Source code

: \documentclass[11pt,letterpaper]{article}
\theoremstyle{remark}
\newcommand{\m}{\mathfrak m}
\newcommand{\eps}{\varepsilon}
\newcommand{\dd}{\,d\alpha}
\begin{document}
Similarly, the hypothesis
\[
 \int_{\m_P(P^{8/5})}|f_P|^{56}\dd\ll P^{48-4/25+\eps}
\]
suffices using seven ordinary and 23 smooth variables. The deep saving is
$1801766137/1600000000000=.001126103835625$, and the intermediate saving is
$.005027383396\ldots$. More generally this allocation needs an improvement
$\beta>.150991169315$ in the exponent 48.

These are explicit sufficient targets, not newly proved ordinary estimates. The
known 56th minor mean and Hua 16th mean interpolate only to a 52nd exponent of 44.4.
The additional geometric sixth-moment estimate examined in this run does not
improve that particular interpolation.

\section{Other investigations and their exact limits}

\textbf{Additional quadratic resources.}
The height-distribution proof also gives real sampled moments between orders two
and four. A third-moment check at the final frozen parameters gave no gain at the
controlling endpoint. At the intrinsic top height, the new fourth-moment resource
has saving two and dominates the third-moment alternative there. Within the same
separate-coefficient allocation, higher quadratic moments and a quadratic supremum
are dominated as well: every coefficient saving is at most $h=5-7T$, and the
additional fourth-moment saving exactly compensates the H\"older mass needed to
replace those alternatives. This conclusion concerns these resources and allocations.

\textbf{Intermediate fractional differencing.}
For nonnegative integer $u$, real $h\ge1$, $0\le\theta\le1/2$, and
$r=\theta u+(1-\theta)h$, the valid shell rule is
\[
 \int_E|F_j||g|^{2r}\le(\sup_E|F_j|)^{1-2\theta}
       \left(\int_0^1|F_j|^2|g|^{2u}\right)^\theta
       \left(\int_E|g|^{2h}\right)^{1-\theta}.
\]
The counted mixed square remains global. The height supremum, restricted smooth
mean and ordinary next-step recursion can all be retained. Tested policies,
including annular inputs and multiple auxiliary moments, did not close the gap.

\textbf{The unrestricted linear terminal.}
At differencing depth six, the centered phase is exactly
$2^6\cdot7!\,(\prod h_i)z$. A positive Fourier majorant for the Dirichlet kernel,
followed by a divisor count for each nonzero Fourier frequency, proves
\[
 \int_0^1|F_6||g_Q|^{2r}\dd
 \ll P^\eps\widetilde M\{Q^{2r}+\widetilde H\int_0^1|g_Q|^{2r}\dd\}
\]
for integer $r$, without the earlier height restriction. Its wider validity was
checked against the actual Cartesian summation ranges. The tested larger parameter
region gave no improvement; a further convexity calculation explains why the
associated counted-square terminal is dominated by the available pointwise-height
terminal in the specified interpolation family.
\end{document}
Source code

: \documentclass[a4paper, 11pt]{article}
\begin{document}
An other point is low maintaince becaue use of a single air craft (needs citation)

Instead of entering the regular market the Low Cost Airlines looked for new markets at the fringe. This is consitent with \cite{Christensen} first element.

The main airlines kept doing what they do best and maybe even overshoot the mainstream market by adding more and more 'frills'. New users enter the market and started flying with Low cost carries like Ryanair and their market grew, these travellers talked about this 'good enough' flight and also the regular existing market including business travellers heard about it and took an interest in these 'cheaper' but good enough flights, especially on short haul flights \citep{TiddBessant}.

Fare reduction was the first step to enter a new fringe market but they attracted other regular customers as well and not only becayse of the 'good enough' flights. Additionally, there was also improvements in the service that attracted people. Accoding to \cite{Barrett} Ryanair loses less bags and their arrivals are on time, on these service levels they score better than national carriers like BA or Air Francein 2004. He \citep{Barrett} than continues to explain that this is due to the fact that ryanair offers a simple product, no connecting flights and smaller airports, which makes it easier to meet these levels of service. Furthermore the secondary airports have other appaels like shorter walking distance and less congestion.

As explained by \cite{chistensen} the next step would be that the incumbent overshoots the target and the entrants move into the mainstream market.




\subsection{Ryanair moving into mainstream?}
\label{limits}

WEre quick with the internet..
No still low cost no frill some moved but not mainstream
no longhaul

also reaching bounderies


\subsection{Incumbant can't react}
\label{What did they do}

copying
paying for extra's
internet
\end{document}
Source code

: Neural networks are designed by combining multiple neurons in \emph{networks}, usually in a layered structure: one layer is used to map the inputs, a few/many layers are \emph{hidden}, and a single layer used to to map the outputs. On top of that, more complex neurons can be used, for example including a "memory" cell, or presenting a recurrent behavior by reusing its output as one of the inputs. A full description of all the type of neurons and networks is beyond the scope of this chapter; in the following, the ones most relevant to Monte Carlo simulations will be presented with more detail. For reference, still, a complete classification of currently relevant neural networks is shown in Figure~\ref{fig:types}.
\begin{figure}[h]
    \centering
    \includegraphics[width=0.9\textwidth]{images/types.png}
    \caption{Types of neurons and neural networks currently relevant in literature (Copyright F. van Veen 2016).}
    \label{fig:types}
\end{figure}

★ ★ ★

* _AIM OF THE EXERCISE_: The data must be output in full, exactly as given.

* _ANSWER BELOW_:
Source code

: \documentclass[11pt,letterpaper]{article}
\theoremstyle{remark}
\newcommand{\m}{\mathfrak m}
\newcommand{\eps}{\varepsilon}
\newcommand{\dd}{\,d\alpha}
\begin{document}
Similarly, the hypothesis
\[
 \int_{\m_P(P^{8/5})}|f_P|^{56}\dd\ll P^{48-4/25+\eps}
\]
suffices using seven ordinary and 23 smooth variables. The deep saving is
$1801766137/1600000000000=.001126103835625$, and the intermediate saving is
$.005027383396\ldots$. More generally this allocation needs an improvement
$\beta>.150991169315$ in the exponent 48.

These are explicit sufficient targets, not newly proved ordinary estimates. The
known 56th minor mean and Hua 16th mean interpolate only to a 52nd exponent of 44.4.
The additional geometric sixth-moment estimate examined in this run does not
improve that particular interpolation.

\section{Other investigations and their exact limits}

\textbf{Additional quadratic resources.}
The height-distribution proof also gives real sampled moments between orders two
and four. A third-moment check at the final frozen parameters gave no gain at the
controlling endpoint. At the intrinsic top height, the new fourth-moment resource
has saving two and dominates the third-moment alternative there. Within the same
separate-coefficient allocation, higher quadratic moments and a quadratic supremum
are dominated as well: every coefficient saving is at most $h=5-7T$, and the
additional fourth-moment saving exactly compensates the H\"older mass needed to
replace those alternatives. This conclusion concerns these resources and allocations.

\textbf{Intermediate fractional differencing.}
For nonnegative integer $u$, real $h\ge1$, $0\le\theta\le1/2$, and
$r=\theta u+(1-\theta)h$, the valid shell rule is
\[
 \int_E|F_j||g|^{2r}\le(\sup_E|F_j|)^{1-2\theta}
       \left(\int_0^1|F_j|^2|g|^{2u}\right)^\theta
       \left(\int_E|g|^{2h}\right)^{1-\theta}.
\]
The counted mixed square remains global. The height supremum, restricted smooth
mean and ordinary next-step recursion can all be retained. Tested policies,
including annular inputs and multiple auxiliary moments, did not close the gap.

\textbf{The unrestricted linear terminal.}
At differencing depth six, the centered phase is exactly
$2^6\cdot7!\,(\prod h_i)z$. A positive Fourier majorant for the Dirichlet kernel,
followed by a divisor count for each nonzero Fourier frequency, proves
\[
 \int_0^1|F_6||g_Q|^{2r}\dd
 \ll P^\eps\widetilde M\{Q^{2r}+\widetilde H\int_0^1|g_Q|^{2r}\dd\}
\]
for integer $r$, without the earlier height restriction. Its wider validity was
checked against the actual Cartesian summation ranges. The tested larger parameter
region gave no improvement; a further convexity calculation explains why the
associated counted-square terminal is dominated by the available pointwise-height
terminal in the specified interpolation family.
\end{document}
Source code

: \documentclass[a4paper, 11pt]{article}
\begin{document}
An other point is low maintaince becaue use of a single air craft (needs citation)

Instead of entering the regular market the Low Cost Airlines looked for new markets at the fringe. This is consitent with \cite{Christensen} first element.

The main airlines kept doing what they do best and maybe even overshoot the mainstream market by adding more and more 'frills'. New users enter the market and started flying with Low cost carries like Ryanair and their market grew, these travellers talked about this 'good enough' flight and also the regular existing market including business travellers heard about it and took an interest in these 'cheaper' but good enough flights, especially on short haul flights \citep{TiddBessant}.

Fare reduction was the first step to enter a new fringe market but they attracted other regular customers as well and not only becayse of the 'good enough' flights. Additionally, there was also improvements in the service that attracted people. Accoding to \cite{Barrett} Ryanair loses less bags and their arrivals are on time, on these service levels they score better than national carriers like BA or Air Francein 2004. He \citep{Barrett} than continues to explain that this is due to the fact that ryanair offers a simple product, no connecting flights and smaller airports, which makes it easier to meet these levels of service. Furthermore the secondary airports have other appaels like shorter walking distance and less congestion.

As explained by \cite{chistensen} the next step would be that the incumbent overshoots the target and the entrants move into the mainstream market.




\subsection{Ryanair moving into mainstream?}
\label{limits}

WEre quick with the internet..
No still low cost no frill some moved but not mainstream
no longhaul

also reaching bounderies


\subsection{Incumbant can't react}
\label{What did they do}

copying
paying for extra's
internet
\end{document}
Source code

: Neural networks are designed by combining multiple neurons in \emph{networks}, usually in a layered structure: one layer is used to map the inputs, a few/many layers are \emph{hidden}, and a single layer used to to map the outputs. On top of that, more complex neurons can be used, for example including a "memory" cell, or presenting a recurrent behavior by reusing its output as one of the inputs. A full description of all the type of neurons and networks is beyond the scope of this chapter; in the following, the ones most relevant to Monte Carlo simulations will be presented with more detail. For reference, still, a complete classification of currently relevant neural networks is shown in Figure~\ref{fig:types}.
\begin{figure}[h]
    \centering
    \includegraphics[width=0.9\textwidth]{images/types.png}
    \caption{Types of neurons and neural networks currently relevant in literature (Copyright F. van Veen 2016).}
    \label{fig:types}
\end{figure}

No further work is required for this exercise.